§ **WHAT TO WORK ON**
Everything from the first line of the data through the line with "## Communication" is to be echoed exactly, minus the pictures.

§ **INPUT MATERIAL**
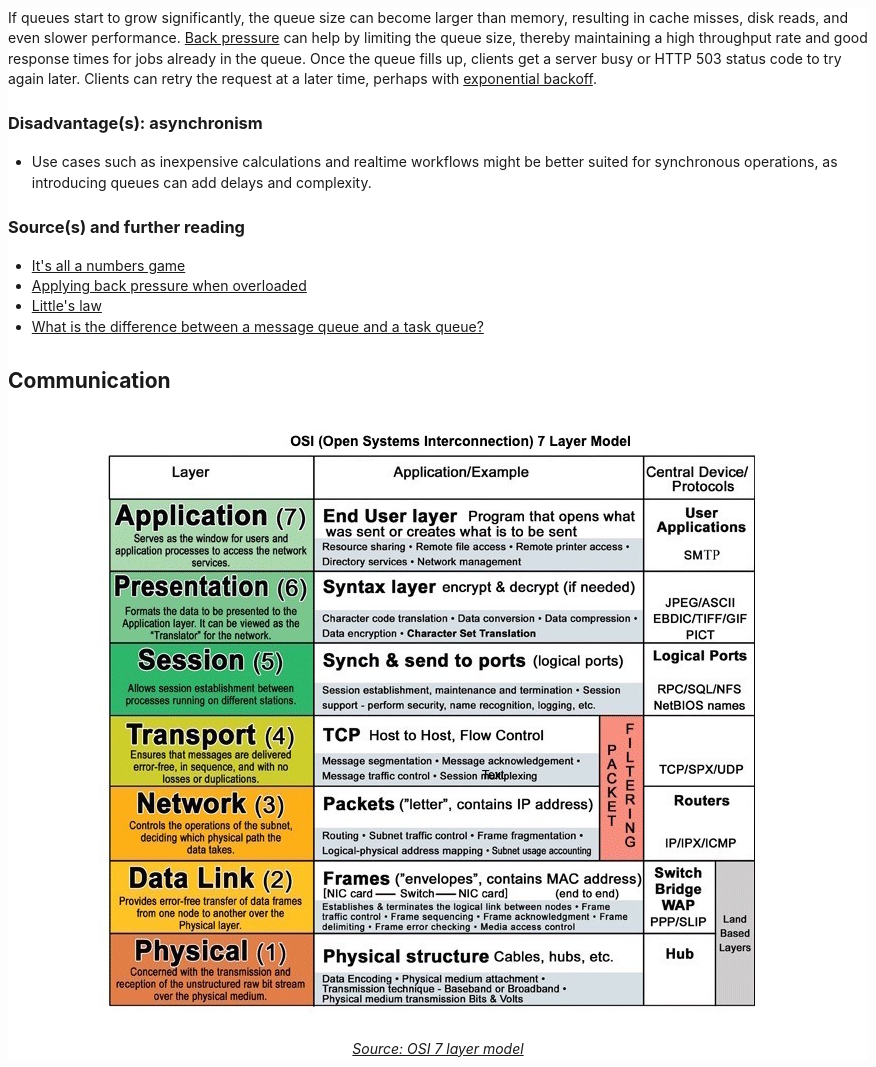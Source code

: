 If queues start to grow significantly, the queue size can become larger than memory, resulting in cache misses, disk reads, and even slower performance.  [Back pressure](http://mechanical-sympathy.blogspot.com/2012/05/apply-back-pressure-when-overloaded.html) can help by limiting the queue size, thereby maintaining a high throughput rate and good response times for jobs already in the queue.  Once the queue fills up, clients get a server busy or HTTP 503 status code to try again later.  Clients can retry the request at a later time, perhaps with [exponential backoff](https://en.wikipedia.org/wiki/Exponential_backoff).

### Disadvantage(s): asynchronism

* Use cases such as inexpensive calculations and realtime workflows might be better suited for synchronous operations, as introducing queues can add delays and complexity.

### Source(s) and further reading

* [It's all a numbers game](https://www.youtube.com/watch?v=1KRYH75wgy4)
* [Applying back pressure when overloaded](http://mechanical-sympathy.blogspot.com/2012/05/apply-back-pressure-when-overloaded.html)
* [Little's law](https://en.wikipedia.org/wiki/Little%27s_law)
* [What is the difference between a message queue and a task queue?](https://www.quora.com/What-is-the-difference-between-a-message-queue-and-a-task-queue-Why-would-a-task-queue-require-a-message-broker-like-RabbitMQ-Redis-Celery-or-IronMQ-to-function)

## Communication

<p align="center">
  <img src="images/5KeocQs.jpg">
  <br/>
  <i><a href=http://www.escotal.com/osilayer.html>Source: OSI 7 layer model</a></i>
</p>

§ **WRITTEN ANSWER**
Source code

: If queues start to grow significantly, the queue size can become larger than memory, resulting in cache misses, disk reads, and even slower performance.  [Back pressure](http://mechanical-sympathy.blogspot.com/2012/05/apply-back-pressure-when-overloaded.html) can help by limiting the queue size, thereby maintaining a high throughput rate and good response times for jobs already in the queue.  Once the queue fills up, clients get a server busy or HTTP 503 status code to try again later.  Clients can retry the request at a later time, perhaps with [exponential backoff](https://en.wikipedia.org/wiki/Exponential_backoff).

### Disadvantage(s): asynchronism

* Use cases such as inexpensive calculations and realtime workflows might be better suited for synchronous operations, as introducing queues can add delays and complexity.

### Source(s) and further reading

* [It's all a numbers game](https://www.youtube.com/watch?v=1KRYH75wgy4)
* [Applying back pressure when overloaded](http://mechanical-sympathy.blogspot.com/2012/05/apply-back-pressure-when-overloaded.html)
* [Little's law](https://en.wikipedia.org/wiki/Little%27s_law)
* [What is the difference between a message queue and a task queue?](https://www.quora.com/What-is-the-difference-between-a-message-queue-and-a-task-queue-Why-would-a-task-queue-require-a-message-broker-like-RabbitMQ-Redis-Celery-or-IronMQ-to-function)

## Communication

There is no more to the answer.